Where are the earliest known metal tools and weapons?

Cyprus? Israel? Turkey? Egypt? Iraq? Pakistan?

You are going to be surprised!

Part Four of the Mesolithic Period in Eastern North America

by Richard L. Thornton, Architect and City Planner

I first saw this exhibit above in the Milwaukee Public Museum at Christmastime in my 17th year. I had taken my first airplane ride to visit lifetime family friends, the Card Family, in Racine, Wisconsin. It was also the first time that I experienced two feet deep snow, tobogganing, cross-country skiing, Danish kringle pastry, -25° F temperatures, buildings designed by Architect Frank Lloyd Wright and kissing Scandinavian girls. The only reason that the image of copper Indian artifacts has been retained in my archived memory cells was that I was surprised.
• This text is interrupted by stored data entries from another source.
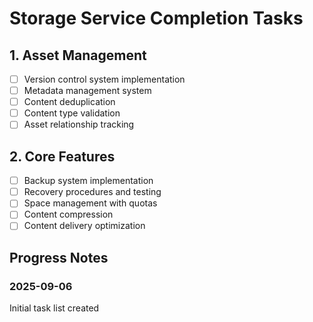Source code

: # Storage Service Completion Tasks

## 1. Asset Management
- [ ] Version control system implementation
- [ ] Metadata management system
- [ ] Content deduplication
- [ ] Content type validation
- [ ] Asset relationship tracking

## 2. Core Features
- [ ] Backup system implementation
- [ ] Recovery procedures and testing
- [ ] Space management with quotas
- [ ] Content compression
- [ ] Content delivery optimization

## Progress Notes

### 2025-09-06
Initial task list created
My high school Social Studies book and my high school history teacher told us that the indigenous peoples of the Americas never progressed beyond the Stone Age. The official American textbooks and my teacher lied! Then 3 1/2 years later, while on a fellowship in Mexico, I learned that the Purepeche People of Michoacan used bronze weapons and tools!

Danish Kringle pastry from Racine, WisconsinLittle did I know that the next time I ate kringle would be 5 1/2 years later, when . . . two days after graduating from Georgia Tech . . . I would be sitting at a dining table in the Landskrona, Sweden Stadsarkitektkontoret and having morning coffee break with the staff. The Swedish province of Skåne was part of Denmark until 1658, The flag of Skåne is a mixture of the Danish and Swedish national flags.

The earliest known metal artifacts are found in the Great Lakes Region!

Copper artifacts, unearthed in the Great Lakes Basin of the United States and Canada, have been dated to as early as 9,500 years old. The makers of these tools were contemporary with the residents of a village with 1000+ residents in Virginia’s Shenandoah Valley and the builders of earthen mounds in Baton Rouge, Louisiana. That date is somewhat older than the earliest known copper artifacts in the Middle East and Mediterranean Basin. Furthermore, copper artifacts were still rare in the Old World, when there was a robust production of a wide range of weapons and tools in the Great Lakes Basin.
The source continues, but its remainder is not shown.